- [WHAT YOU WILL DO]: Output every record below exactly.

- [SUPPLIED RECORDS]:
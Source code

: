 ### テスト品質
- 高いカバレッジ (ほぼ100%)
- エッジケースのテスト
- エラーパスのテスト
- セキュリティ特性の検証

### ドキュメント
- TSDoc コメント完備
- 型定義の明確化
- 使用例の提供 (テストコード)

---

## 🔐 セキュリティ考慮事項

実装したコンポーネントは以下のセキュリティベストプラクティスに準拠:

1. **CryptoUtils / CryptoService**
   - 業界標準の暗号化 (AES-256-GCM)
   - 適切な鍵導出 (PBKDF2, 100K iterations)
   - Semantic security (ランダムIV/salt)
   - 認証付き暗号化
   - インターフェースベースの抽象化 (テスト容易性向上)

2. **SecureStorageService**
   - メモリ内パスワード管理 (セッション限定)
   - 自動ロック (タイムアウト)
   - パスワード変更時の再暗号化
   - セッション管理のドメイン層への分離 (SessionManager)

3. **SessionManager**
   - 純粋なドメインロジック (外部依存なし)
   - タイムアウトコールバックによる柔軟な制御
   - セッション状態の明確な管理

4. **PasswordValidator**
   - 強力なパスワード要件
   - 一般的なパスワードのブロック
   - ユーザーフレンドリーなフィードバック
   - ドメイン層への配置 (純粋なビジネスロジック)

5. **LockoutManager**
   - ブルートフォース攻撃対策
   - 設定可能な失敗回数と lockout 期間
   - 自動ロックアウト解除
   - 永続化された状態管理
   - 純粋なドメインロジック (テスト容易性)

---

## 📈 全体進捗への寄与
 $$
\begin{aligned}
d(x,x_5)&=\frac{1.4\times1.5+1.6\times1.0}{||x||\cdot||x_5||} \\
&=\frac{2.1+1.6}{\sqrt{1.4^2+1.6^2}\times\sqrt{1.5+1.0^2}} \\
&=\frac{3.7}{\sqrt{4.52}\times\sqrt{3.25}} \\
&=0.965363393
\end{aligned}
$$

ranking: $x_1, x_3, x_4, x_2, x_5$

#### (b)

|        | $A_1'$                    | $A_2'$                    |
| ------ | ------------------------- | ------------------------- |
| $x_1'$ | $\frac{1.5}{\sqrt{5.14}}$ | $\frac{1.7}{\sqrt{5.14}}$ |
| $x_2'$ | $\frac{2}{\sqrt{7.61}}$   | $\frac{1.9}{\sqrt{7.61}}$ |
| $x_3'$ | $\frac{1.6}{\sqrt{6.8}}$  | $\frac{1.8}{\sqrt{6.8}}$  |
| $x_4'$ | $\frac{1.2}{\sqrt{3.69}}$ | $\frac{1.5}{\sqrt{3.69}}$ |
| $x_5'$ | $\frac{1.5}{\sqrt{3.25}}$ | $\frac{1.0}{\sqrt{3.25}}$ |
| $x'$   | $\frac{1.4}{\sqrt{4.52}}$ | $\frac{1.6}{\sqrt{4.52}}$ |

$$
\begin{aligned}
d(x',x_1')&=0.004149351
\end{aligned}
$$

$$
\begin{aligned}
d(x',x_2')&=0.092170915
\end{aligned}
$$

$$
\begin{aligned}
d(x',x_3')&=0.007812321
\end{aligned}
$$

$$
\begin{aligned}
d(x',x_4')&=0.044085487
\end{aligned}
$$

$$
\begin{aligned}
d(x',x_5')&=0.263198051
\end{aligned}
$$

- [TASK RESPONSE]:
Source code

: ### テスト品質
- 高いカバレッジ (ほぼ100%)
- エッジケースのテスト
- エラーパスのテスト
- セキュリティ特性の検証

### ドキュメント
- TSDoc コメント完備
- 型定義の明確化
- 使用例の提供 (テストコード)

---

## 🔐 セキュリティ考慮事項

実装したコンポーネントは以下のセキュリティベストプラクティスに準拠:

1. **CryptoUtils / CryptoService**
   - 業界標準の暗号化 (AES-256-GCM)
   - 適切な鍵導出 (PBKDF2, 100K iterations)
   - Semantic security (ランダムIV/salt)
   - 認証付き暗号化
   - インターフェースベースの抽象化 (テスト容易性向上)

2. **SecureStorageService**
   - メモリ内パスワード管理 (セッション限定)
   - 自動ロック (タイムアウト)
   - パスワード変更時の再暗号化
   - セッション管理のドメイン層への分離 (SessionManager)

3. **SessionManager**
   - 純粋なドメインロジック (外部依存なし)
   - タイムアウトコールバックによる柔軟な制御
   - セッション状態の明確な管理

4. **PasswordValidator**
   - 強力なパスワード要件
   - 一般的なパスワードのブロック
   - ユーザーフレンドリーなフィードバック
   - ドメイン層への配置 (純粋なビジネスロジック)

5. **LockoutManager**
   - ブルートフォース攻撃対策
   - 設定可能な失敗回数と lockout 期間
   - 自動ロックアウト解除
   - 永続化された状態管理
   - 純粋なドメインロジック (テスト容易性)

---

## 📈 全体進捗への寄与
 $$
\begin{aligned}
d(x,x_5)&=\frac{1.4\times1.5+1.6\times1.0}{||x||\cdot||x_5||} \\
&=\frac{2.1+1.6}{\sqrt{1.4^2+1.6^2}\times\sqrt{1.5+1.0^2}} \\
&=\frac{3.7}{\sqrt{4.52}\times\sqrt{3.25}} \\
&=0.965363393
\end{aligned}
$$

ranking: $x_1, x_3, x_4, x_2, x_5$

#### (b)

|        | $A_1'$                    | $A_2'$                    |
| ------ | ------------------------- | ------------------------- |
| $x_1'$ | $\frac{1.5}{\sqrt{5.14}}$ | $\frac{1.7}{\sqrt{5.14}}$ |
| $x_2'$ | $\frac{2}{\sqrt{7.61}}$   | $\frac{1.9}{\sqrt{7.61}}$ |
| $x_3'$ | $\frac{1.6}{\sqrt{6.8}}$  | $\frac{1.8}{\sqrt{6.8}}$  |
| $x_4'$ | $\frac{1.2}{\sqrt{3.69}}$ | $\frac{1.5}{\sqrt{3.69}}$ |
| $x_5'$ | $\frac{1.5}{\sqrt{3.25}}$ | $\frac{1.0}{\sqrt{3.25}}$ |
| $x'$   | $\frac{1.4}{\sqrt{4.52}}$ | $\frac{1.6}{\sqrt{4.52}}$ |

$$
\begin{aligned}
d(x',x_1')&=0.004149351
\end{aligned}
$$

$$
\begin{aligned}
d(x',x_2')&=0.092170915
\end{aligned}
$$

$$
\begin{aligned}
d(x',x_3')&=0.007812321
\end{aligned}
$$

$$
\begin{aligned}
d(x',x_4')&=0.044085487
\end{aligned}
$$

$$
\begin{aligned}
d(x',x_5')&=0.263198051
\end{aligned}
$$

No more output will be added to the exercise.